1. Unprecedented physical de-stocking. While it is tempting to blame the large sell-off in oil and commodities on financial liquidation given unprecedented paper selling, physical selling is nearly as large. Bulls, like
ourselves, find comfort in the fact that
end-use demand across the
commodity complex has not shown recessionary signs and
investment in supply remains elusive, but this misses the point that we were wrong on price expectations. Despite weak manufacturing-related demand, overall
demand and
inventory data across the commodity complex support our more bullish view. Yet,
prices continue to move against our forecasts. What is the explanation? It is likely the largest commodity de-stocking the complex has ever witnessed; hence, the 'great de-stocking.' Such unprecedented de-stocking should not be surprising. Markets have rarely seen such a sharp rise in funding costs from such a low level. And, given the rare inflationary backdrop faced by governments around the world, they are using every tool at their disposal. French, Chinese and US SPRs are down c.250 million barrels, and the recent collapse in clean freight rates and long-awaited decline in Iranian floating storage is indicative of Western governments taking a less discerning approach to sanctioning commodity supply, including Russia where supply has surprised to the upside. US shale oil DUCs have also been de-stocked.

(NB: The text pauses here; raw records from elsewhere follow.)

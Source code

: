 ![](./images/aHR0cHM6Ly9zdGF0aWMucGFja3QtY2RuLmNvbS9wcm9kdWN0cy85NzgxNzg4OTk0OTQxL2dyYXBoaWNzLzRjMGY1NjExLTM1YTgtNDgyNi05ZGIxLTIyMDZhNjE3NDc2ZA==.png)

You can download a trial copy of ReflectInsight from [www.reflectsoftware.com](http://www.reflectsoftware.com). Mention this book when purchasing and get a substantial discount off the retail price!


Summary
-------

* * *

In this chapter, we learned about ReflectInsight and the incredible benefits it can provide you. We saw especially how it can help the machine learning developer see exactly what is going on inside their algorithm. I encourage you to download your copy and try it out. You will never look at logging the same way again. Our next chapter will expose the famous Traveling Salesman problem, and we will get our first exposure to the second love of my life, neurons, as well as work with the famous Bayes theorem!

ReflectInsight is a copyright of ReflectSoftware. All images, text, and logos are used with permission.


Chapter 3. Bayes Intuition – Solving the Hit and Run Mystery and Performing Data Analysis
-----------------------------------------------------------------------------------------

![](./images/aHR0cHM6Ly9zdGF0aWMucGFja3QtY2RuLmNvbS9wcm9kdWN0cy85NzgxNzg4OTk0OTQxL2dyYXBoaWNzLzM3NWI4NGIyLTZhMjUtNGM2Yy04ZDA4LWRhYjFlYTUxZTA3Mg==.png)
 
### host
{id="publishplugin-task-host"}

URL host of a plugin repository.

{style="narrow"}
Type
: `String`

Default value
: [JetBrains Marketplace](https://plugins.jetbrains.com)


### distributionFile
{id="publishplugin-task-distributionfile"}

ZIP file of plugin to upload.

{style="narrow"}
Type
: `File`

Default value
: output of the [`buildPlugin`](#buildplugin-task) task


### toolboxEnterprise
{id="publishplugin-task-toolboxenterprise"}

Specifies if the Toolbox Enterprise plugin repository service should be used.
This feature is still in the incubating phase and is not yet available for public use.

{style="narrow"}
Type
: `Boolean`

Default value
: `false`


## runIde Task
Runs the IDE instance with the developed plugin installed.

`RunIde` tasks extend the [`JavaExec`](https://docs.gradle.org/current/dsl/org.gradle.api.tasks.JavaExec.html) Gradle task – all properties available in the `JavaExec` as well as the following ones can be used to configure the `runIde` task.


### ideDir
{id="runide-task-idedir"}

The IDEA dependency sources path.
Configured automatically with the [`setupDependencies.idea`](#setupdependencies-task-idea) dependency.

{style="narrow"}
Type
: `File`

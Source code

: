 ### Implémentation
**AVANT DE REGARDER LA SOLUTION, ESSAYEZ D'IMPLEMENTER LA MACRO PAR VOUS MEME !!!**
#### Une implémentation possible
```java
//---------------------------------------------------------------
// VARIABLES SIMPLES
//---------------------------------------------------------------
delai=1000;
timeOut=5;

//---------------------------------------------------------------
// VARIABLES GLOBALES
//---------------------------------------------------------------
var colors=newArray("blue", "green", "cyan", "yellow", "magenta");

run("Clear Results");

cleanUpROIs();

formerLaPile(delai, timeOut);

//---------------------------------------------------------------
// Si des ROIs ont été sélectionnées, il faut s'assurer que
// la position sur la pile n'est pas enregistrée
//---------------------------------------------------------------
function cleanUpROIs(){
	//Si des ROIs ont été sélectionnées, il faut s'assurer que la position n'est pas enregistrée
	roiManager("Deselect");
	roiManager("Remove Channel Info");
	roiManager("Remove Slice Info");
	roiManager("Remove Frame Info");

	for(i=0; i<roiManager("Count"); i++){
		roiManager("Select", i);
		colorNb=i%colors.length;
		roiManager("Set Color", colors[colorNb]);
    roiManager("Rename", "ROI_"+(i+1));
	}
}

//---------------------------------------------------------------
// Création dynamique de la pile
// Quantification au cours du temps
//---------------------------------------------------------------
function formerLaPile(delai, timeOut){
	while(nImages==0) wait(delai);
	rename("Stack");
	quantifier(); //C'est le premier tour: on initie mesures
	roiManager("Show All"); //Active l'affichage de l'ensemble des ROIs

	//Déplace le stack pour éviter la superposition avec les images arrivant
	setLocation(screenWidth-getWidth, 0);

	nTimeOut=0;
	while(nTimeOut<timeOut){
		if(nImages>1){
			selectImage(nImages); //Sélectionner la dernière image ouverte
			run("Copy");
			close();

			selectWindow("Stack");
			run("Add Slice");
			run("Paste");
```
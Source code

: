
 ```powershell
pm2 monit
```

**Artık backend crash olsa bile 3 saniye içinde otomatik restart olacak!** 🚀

However, it is not just oil and governments fighting inflation. The analogy extends to metals and non-energy sectors as goods production and manufacturing in the West has been lower than demand. In our view, recessionary concerns, higher rates and
healing in global goods supply chains have led to a broad de-stocking of wholesale goods and inputs. While this creates weaker industrial production and stokes recessionary fears, it does not reflect weak end-use demand in the West which, in our view, is skewed to the upside from here on improved supplies in gas and energy markets in Europe with TTF gas prices now below EUR 30/MWh.